> Records for the task:
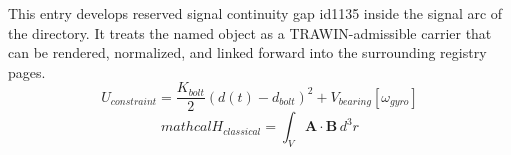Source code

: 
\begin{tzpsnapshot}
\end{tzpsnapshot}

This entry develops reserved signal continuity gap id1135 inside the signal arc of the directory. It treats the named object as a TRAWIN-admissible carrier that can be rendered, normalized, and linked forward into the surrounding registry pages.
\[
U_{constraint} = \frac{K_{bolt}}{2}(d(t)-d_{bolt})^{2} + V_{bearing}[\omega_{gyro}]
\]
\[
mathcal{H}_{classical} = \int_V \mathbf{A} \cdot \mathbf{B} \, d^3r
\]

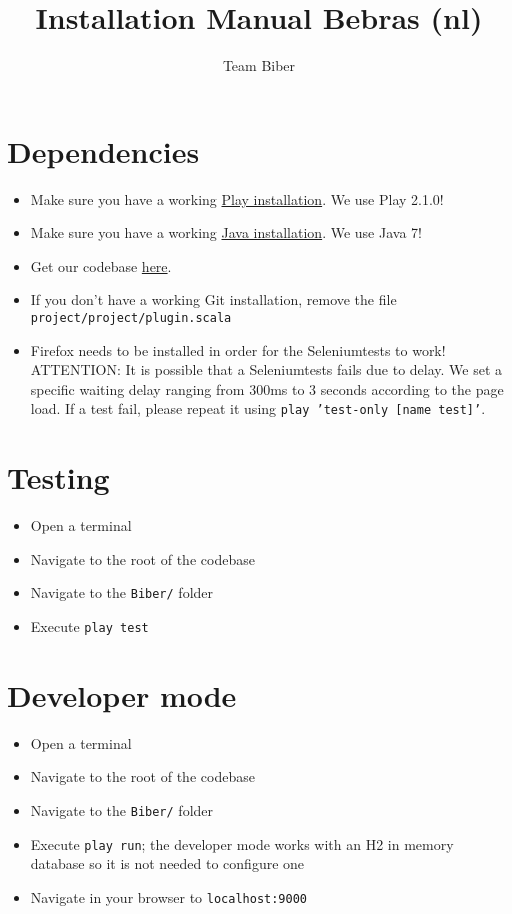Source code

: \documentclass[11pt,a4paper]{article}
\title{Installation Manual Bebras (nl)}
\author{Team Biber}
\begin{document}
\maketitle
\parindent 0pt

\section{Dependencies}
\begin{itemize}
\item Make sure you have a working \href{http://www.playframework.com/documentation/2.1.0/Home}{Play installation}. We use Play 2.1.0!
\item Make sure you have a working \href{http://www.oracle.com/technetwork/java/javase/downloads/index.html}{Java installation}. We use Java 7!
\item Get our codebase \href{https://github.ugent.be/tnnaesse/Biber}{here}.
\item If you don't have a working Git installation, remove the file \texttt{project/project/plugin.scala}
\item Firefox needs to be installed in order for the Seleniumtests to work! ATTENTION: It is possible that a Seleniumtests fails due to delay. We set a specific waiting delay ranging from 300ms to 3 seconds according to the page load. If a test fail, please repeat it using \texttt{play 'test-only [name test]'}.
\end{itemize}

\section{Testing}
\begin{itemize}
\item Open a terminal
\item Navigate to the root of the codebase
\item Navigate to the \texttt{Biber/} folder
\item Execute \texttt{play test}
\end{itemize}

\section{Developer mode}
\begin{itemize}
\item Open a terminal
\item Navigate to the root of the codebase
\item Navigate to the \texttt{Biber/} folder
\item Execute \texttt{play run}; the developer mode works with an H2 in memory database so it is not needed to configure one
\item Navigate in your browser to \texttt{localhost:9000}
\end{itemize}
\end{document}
==
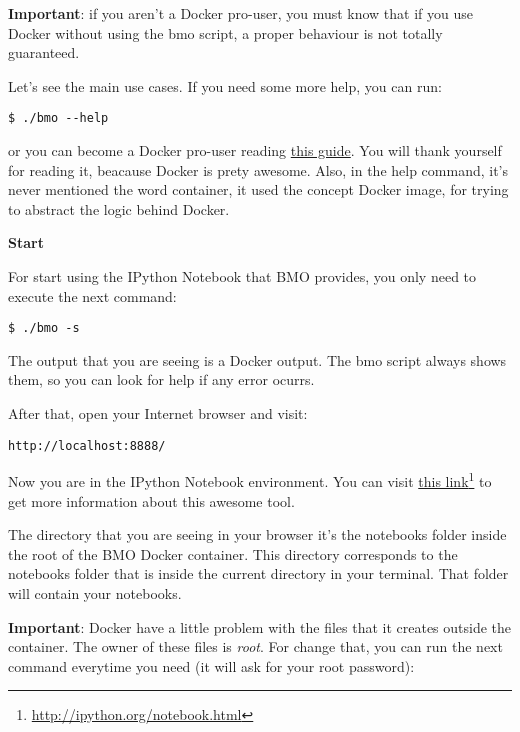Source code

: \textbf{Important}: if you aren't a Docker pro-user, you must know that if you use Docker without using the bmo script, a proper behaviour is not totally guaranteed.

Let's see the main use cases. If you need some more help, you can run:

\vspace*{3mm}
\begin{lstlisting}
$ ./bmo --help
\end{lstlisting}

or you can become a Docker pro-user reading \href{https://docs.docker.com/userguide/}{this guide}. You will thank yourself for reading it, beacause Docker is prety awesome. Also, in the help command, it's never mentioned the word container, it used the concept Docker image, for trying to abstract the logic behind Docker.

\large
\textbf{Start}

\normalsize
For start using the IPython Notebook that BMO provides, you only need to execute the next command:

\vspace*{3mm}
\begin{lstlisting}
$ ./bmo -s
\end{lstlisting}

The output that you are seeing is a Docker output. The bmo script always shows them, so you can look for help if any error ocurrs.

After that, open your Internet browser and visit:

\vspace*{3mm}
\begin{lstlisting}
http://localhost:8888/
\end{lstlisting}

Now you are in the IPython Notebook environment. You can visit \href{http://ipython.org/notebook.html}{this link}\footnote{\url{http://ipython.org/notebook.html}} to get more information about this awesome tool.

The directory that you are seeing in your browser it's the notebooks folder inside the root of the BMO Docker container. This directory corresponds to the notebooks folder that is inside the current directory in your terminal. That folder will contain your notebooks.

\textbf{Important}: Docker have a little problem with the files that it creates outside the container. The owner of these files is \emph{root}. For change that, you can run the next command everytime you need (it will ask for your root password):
...
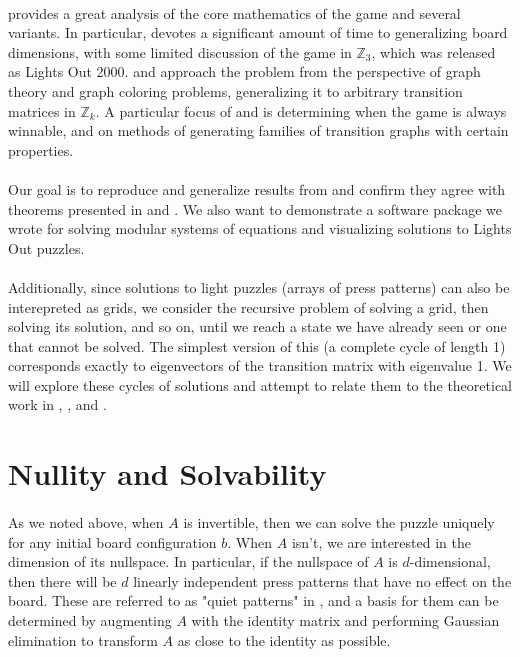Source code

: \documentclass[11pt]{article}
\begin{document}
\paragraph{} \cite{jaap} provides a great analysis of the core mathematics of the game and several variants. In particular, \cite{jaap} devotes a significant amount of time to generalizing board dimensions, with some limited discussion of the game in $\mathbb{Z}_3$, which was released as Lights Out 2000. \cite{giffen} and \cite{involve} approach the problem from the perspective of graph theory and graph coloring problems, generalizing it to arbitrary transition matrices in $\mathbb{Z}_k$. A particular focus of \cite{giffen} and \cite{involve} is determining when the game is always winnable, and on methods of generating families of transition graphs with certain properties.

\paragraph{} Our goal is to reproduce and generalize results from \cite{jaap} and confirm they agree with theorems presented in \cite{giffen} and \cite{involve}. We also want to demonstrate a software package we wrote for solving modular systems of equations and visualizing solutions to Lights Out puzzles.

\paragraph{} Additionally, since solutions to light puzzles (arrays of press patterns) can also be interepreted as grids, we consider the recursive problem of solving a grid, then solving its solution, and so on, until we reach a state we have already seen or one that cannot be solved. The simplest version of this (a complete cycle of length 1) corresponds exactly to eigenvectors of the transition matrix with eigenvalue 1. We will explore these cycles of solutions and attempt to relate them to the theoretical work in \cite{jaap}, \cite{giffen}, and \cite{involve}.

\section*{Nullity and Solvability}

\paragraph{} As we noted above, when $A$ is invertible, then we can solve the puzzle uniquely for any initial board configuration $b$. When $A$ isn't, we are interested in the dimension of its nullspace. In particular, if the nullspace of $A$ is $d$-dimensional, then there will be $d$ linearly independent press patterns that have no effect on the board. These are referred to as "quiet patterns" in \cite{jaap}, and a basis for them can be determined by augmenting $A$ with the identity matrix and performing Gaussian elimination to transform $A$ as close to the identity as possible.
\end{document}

> What this task involves:
Take every line from the data above that holds "giffen" and copy it out.

> Exercise response:
\paragraph{} \cite{jaap} provides a great analysis of the core mathematics of the game and several variants. In particular, \cite{jaap} devotes a significant amount of time to generalizing board dimensions, with some limited discussion of the game in $\mathbb{Z}_3$, which was released as Lights Out 2000. \cite{giffen} and \cite{involve} approach the problem from the perspective of graph theory and graph coloring problems, generalizing it to arbitrary transition matrices in $\mathbb{Z}_k$. A particular focus of \cite{giffen} and \cite{involve} is determining when the game is always winnable, and on methods of generating families of transition graphs with certain properties.
\paragraph{} Our goal is to reproduce and generalize results from \cite{jaap} and confirm they agree with theorems presented in \cite{giffen} and \cite{involve}. We also want to demonstrate a software package we wrote for solving modular systems of equations and visualizing solutions to Lights Out puzzles.
\paragraph{} Additionally, since solutions to light puzzles (arrays of press patterns) can also be interepreted as grids, we consider the recursive problem of solving a grid, then solving its solution, and so on, until we reach a state we have already seen or one that cannot be solved. The simplest version of this (a complete cycle of length 1) corresponds exactly to eigenvectors of the transition matrix with eigenvalue 1. We will explore these cycles of solutions and attempt to relate them to the theoretical work in \cite{jaap}, \cite{giffen}, and \cite{involve}.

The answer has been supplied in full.